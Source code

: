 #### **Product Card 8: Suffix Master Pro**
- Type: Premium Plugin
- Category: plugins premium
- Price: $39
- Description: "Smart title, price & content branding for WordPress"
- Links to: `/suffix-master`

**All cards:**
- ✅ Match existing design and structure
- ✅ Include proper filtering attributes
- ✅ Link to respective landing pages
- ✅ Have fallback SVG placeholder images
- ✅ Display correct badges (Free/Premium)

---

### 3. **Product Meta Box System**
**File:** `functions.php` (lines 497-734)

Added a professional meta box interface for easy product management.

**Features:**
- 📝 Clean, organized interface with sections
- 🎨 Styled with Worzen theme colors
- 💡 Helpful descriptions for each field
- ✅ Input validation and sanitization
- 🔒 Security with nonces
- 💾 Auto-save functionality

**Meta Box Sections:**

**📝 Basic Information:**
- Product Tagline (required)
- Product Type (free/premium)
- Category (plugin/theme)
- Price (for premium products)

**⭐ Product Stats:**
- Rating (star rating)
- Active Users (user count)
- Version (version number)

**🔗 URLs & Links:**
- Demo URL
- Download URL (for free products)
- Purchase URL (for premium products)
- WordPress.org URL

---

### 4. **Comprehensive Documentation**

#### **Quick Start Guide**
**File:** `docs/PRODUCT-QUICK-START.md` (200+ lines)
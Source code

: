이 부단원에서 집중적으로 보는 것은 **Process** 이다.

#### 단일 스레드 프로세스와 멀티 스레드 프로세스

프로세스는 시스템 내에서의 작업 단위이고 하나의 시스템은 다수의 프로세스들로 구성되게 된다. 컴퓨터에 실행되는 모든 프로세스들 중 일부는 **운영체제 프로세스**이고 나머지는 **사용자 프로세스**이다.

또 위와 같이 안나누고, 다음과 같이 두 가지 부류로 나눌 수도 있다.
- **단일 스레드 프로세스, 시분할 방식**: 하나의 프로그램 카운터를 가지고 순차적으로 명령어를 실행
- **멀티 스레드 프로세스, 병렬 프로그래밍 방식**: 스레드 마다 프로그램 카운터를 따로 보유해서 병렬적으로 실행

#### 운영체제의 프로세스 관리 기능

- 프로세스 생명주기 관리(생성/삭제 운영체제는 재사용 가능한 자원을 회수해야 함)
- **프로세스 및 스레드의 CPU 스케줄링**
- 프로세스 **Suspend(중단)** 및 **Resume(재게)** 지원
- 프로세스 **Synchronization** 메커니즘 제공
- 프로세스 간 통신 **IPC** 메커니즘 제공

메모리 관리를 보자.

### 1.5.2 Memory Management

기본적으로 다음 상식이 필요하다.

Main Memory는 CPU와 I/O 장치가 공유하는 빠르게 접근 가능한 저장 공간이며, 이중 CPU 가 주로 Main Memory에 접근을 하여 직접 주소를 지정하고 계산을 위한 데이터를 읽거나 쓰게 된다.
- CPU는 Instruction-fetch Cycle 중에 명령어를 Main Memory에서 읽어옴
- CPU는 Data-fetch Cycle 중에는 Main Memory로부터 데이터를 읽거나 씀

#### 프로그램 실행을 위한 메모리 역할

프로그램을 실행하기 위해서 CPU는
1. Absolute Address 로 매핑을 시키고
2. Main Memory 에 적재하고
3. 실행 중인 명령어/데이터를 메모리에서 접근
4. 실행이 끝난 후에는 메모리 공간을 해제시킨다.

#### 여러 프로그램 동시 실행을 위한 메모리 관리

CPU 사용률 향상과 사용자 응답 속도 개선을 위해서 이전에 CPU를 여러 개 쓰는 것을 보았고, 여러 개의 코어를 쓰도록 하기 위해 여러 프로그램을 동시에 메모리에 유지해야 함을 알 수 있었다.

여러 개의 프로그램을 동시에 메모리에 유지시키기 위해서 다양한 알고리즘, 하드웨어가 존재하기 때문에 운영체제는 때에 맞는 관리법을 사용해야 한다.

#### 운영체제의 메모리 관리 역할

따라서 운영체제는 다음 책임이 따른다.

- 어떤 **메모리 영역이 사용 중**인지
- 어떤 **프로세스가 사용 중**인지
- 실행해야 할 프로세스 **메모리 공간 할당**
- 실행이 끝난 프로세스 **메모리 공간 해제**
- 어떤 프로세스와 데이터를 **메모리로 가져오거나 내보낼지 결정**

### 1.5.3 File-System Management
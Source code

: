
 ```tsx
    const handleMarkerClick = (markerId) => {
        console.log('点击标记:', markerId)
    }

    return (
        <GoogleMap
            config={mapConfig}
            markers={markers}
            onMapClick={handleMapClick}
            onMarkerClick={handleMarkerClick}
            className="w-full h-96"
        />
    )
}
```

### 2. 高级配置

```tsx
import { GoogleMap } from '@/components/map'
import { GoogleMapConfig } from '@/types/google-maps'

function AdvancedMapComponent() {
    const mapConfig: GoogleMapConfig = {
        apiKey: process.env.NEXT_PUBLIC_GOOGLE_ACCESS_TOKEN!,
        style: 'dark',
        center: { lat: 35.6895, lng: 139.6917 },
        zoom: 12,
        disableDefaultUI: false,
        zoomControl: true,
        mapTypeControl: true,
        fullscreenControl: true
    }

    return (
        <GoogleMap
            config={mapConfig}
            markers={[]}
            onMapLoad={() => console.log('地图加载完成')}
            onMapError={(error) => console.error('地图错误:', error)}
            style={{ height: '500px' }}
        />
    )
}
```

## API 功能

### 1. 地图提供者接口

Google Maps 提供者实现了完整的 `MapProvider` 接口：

**TASK DESCRIPTION**
Look through the entries above and copy each line that has "markerId" in it.

**OUTPUT FOR THIS EXERCISE**
    const handleMarkerClick = (markerId) => {
        console.log('点击标记:', markerId)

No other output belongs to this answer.